The National Association of Home Builders (NAHB) said on Tuesday that its NAHB/Wells Fargo Housing Market Index (HMI) dropped one point in December adding to its three point loss in November.  The HMI, a measure of home builder confidence in the new home market is now at 61.  It had reached 65, its highest level in a decade, in October.

NAHB Chairman Tom Woods said, "Overall, builders are optimistic about the housing market, although they are reporting concerns with the high price of lots and labor."

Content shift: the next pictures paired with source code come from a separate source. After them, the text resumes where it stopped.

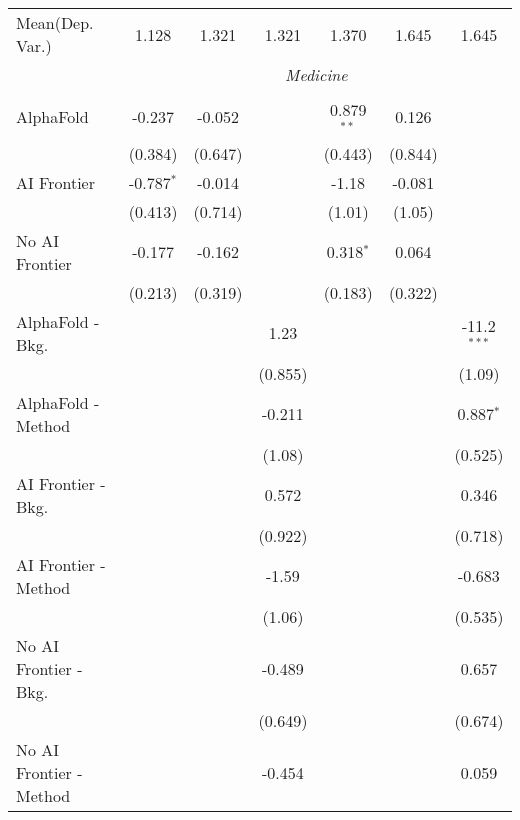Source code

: \begin{tabular}{lcccccc}
Mean(Dep. Var.) & 1.128 & 1.321 & 1.321 & 1.370 & 1.645 & 1.645 \\
 & \multicolumn{6}{c}{\textit{Medicine}} \\ \\
   AlphaFold               & -0.237       & -0.052  &         & 0.879$^{**}$ & 0.126   &   \\   
                           & (0.384)      & (0.647) &         & (0.443)      & (0.844) &   \\   
   AI Frontier             & -0.787$^{*}$ & -0.014  &         & -1.18        & -0.081  &   \\   
                           & (0.413)      & (0.714) &         & (1.01)       & (1.05)  &   \\   
   No AI Frontier          & -0.177       & -0.162  &         & 0.318$^{*}$  & 0.064   &   \\   
                           & (0.213)      & (0.319) &         & (0.183)      & (0.322) &   \\   
   AlphaFold - Bkg.        &              &         & 1.23    &              &         & -11.2$^{***}$\\   
                           &              &         & (0.855) &              &         & (1.09)\\   
   AlphaFold - Method      &              &         & -0.211  &              &         & 0.887$^{*}$\\   
                           &              &         & (1.08)  &              &         & (0.525)\\   
   AI Frontier - Bkg.      &              &         & 0.572   &              &         & 0.346\\   
                           &              &         & (0.922) &              &         & (0.718)\\   
   AI Frontier - Method    &              &         & -1.59   &              &         & -0.683\\   
                           &              &         & (1.06)  &              &         & (0.535)\\   
   No AI Frontier - Bkg.   &              &         & -0.489  &              &         & 0.657\\   
                           &              &         & (0.649) &              &         & (0.674)\\   
   No AI Frontier - Method &              &         & -0.454  &              &         & 0.059\\   

\end{tabular}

The HMI is derived from a survey NAHB has conducted among its new home builder members since the early 1990s.  The survey asks respondents to gauge the current market for new homes as "good," "fair" or "poor" and to do the same regarding their expectations over the next six months.  They are also asked to rate traffic of prospective buyers as "high to very high," "average" or "low to very low." Scores for each component are then used to calculate a seasonally adjusted index where any number over 50 indicates that more builders view conditions as good than poor.

Each of the three HMI components also dipped modestly in December.  The index measuring expectations over the next six months, usually the highest of the three, fell two points to 67 while the one gauging current sales lost one point to 66.  The index assessing buyer traffic which has lagged the other two badly for years, also fell two points to 46.

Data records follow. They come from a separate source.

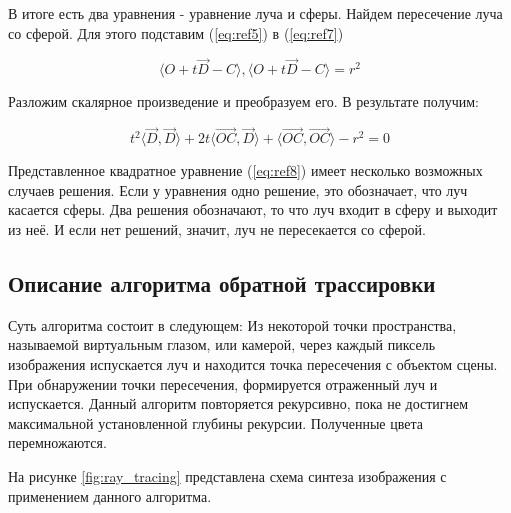             В итоге есть два уравнения - уравнение луча и сферы. Найдем пересечение луча со сферой. Для этого подставим (\ref{eq:ref5}) в (\ref{eq:ref7})
            
            \begin{equation}
            	\langle O + t\overrightarrow{D} - C \rangle, \langle O + t\overrightarrow{D} - C\rangle = r^2
            \end{equation}
            
            Разложим скалярное произведение и преобразуем его. В результате получим:
            
            \begin{equation}
            	t^2 \langle \overrightarrow{D}, \overrightarrow{D} \rangle + 2t \langle \overrightarrow{OC}, \overrightarrow{D} \rangle + \langle \overrightarrow{OC}, \overrightarrow{OC} \rangle -r^2 = 0
            	\label{eq:ref8}
            \end{equation}
            
            Представленное квадратное уравнение (\ref{eq:ref8}) имеет несколько возможных случаев решения. Если у уравнения одно решение, это обозначает, что луч касается сферы. Два решения обозначают, то что луч входит в сферу и выходит из неё. И если нет решений, значит, луч не пересекается со сферой.

        \subsection{Описание алгоритма обратной трассировки}
        
            Суть алгоритма состоит в следующем: Из некоторой точки пространства, называемой виртуальным глазом, или камерой, через каждый пиксель изображения испускается луч и находится точка пересечения с объектом сцены. При обнаружении точки пересечения, формируется отраженный луч и испускается. Данный алгоритм повторяется рекурсивно, пока не достигнем максимальной установленной глубины рекурсии. Полученные цвета перемножаются.

            На рисунке \ref{fig:ray_tracing} представлена схема синтеза изображения с применением данного алгоритма.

"For the past seven months, builder confidence levels have averaged in the low 60s, which is in line with a gradual, consistent recovery," said NAHB Chief Economist David Crowe. "With job creation, economic growth and growing household formations, we anticipate the housing market to continue to pick up traction as we head into 2016."

The three-month moving average HMI scores for the four regions were mixed.  The West increased three points to 76 while the Northeast rose a single point to 50. Meanwhile the Midwest dropped two points to 58 and the South fell one point to 64.